■ PROBLEM TO WORK ON ■
All of the records should be given again verbatim.
+---+
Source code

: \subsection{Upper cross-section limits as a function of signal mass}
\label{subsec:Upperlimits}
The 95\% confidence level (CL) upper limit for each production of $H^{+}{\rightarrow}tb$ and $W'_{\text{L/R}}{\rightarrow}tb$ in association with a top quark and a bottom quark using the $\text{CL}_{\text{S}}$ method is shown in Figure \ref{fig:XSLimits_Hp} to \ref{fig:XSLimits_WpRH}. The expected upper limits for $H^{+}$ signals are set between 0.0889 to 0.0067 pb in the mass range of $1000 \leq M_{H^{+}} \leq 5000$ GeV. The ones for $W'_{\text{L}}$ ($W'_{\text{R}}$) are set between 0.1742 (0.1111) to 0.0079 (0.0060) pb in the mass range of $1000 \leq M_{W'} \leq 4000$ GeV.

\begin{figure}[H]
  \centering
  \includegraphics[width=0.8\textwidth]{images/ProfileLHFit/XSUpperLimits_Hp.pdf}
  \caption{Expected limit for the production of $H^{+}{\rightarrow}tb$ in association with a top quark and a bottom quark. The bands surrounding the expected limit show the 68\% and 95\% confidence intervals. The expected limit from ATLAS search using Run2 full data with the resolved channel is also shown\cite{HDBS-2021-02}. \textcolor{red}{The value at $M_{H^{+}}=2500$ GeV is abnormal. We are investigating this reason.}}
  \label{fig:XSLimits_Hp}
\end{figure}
+---+
■ EXERCISE OUTPUT ■
Source code

: \subsection{Upper cross-section limits as a function of signal mass}
\label{subsec:Upperlimits}
The 95\% confidence level (CL) upper limit for each production of $H^{+}{\rightarrow}tb$ and $W'_{\text{L/R}}{\rightarrow}tb$ in association with a top quark and a bottom quark using the $\text{CL}_{\text{S}}$ method is shown in Figure \ref{fig:XSLimits_Hp} to \ref{fig:XSLimits_WpRH}. The expected upper limits for $H^{+}$ signals are set between 0.0889 to 0.0067 pb in the mass range of $1000 \leq M_{H^{+}} \leq 5000$ GeV. The ones for $W'_{\text{L}}$ ($W'_{\text{R}}$) are set between 0.1742 (0.1111) to 0.0079 (0.0060) pb in the mass range of $1000 \leq M_{W'} \leq 4000$ GeV.

\begin{figure}[H]
  \centering
  \includegraphics[width=0.8\textwidth]{images/ProfileLHFit/XSUpperLimits_Hp.pdf}
  \caption{Expected limit for the production of $H^{+}{\rightarrow}tb$ in association with a top quark and a bottom quark. The bands surrounding the expected limit show the 68\% and 95\% confidence intervals. The expected limit from ATLAS search using Run2 full data with the resolved channel is also shown\cite{HDBS-2021-02}. \textcolor{red}{The value at $M_{H^{+}}=2500$ GeV is abnormal. We are investigating this reason.}}
  \label{fig:XSLimits_Hp}
\end{figure}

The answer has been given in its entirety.